Foi o meu amigo Marco Serrano, homem que abandonou as letras e se pôs a voar, que me chamou a atenção para essa frase que anda lá pelo início de Cem Anos de Solidão. Diz (creio) que nenhuma terra é nossa enquanto não enterrarmos lá um morto. É verdade. Enterrar os nossos mortos vale mais do que hastear bandeiras ou cravar marcos geodésicos na beira da estrada. A nossa terra é sempre onde estão os nossos mortos. Há uns meses vi uma reportagem na televisão em que levavam um homem de regresso a Angola. O homem viera para Portugal ainda criança, criado por uma família de portugueses brancos. Nunca mais regressara a Angola. A televisão – moderna endireitadora de tortos – levou-o para rever os irmãos que por lá ficaram. Ao ver o sangue vivo dos seus vivos, o homem emocionou-se, chorou, perdeu-se em abraços.

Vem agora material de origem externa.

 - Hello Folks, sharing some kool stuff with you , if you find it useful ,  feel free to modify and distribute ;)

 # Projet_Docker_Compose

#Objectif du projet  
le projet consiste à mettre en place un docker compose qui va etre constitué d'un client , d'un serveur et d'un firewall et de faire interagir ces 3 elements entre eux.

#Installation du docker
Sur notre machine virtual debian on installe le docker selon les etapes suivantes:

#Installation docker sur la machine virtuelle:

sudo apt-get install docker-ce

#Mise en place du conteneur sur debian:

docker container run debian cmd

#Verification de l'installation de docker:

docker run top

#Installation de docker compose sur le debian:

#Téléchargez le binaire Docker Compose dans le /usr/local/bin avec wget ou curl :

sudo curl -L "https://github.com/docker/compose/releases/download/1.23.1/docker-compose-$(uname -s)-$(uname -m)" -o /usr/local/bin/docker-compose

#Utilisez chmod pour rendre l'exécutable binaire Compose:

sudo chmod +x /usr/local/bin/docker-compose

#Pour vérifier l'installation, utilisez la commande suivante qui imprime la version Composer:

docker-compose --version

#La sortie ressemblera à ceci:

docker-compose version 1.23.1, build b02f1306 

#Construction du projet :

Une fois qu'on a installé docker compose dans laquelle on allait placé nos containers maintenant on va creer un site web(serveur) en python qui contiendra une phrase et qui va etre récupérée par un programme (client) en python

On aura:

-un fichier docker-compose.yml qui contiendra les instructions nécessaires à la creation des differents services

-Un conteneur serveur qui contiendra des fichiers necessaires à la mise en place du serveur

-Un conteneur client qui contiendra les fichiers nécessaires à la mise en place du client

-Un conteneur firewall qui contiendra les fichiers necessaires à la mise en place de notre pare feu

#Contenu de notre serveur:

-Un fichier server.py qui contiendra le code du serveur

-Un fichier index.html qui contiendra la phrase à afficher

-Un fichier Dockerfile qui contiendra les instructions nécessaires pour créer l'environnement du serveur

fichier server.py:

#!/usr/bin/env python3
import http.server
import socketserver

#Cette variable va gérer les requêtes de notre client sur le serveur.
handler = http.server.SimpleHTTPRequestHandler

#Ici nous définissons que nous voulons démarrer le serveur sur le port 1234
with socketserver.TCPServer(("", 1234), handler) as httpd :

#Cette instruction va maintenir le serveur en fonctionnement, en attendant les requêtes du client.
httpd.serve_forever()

Mas foi apenas quando descobriram a campa da sua mãe, escondida entre o capim voraz, que aquele homem regressou à sua terra. Regressar à nossa terra é regressar aos nossos mortos, de que os vivos são manifestações breves e frágeis, meros fantasmas de carne e osso. Dois meses antes de morrer, quando a doença ainda não a tinha deixado cega e presa a uma cama anónima de hospital, a minha avó quis ir à terra, Montalvão, uma pequena aldeia do Alto Alentejo. Organizou tudo e partiu com a minha irmã, na altura com treze anos. Ficaram por lá uns dias, poucos. Não sei ao certo o que a minha avó terá feito nesses dias, desconheço os pormenores, talvez a minha irmã saiba. Do que não tenho dúvidas é que a minha avó foi lá para se despedir, para dizer adeus à terra. Creio que a passagem dela por este mundo terminou no momento em que entrou na camioneta que vai para Nisa e em que pela última vez viu a aldeia, uma silhueta de casas a desfazer-se na distância. Os últimos dois meses foram um sofrimento desnecessário, um epílogo inútil em que a minha avó deixou de ver o mundo e as pessoas, mesmo que o apego instintivo à existência, “o duro desejo de durar”, a fizesse acreditar na recuperação, na ideia de regressar a casa e pôr as batatas ao lume. Foi sepultada num cemitério a mais de duzentos quilómetros da terra, muito longe da campa da mãe, o lugar a que verdadeiramente pertencia depois de uma vida deslocada, da província para a capital e da capital para os subúrbios.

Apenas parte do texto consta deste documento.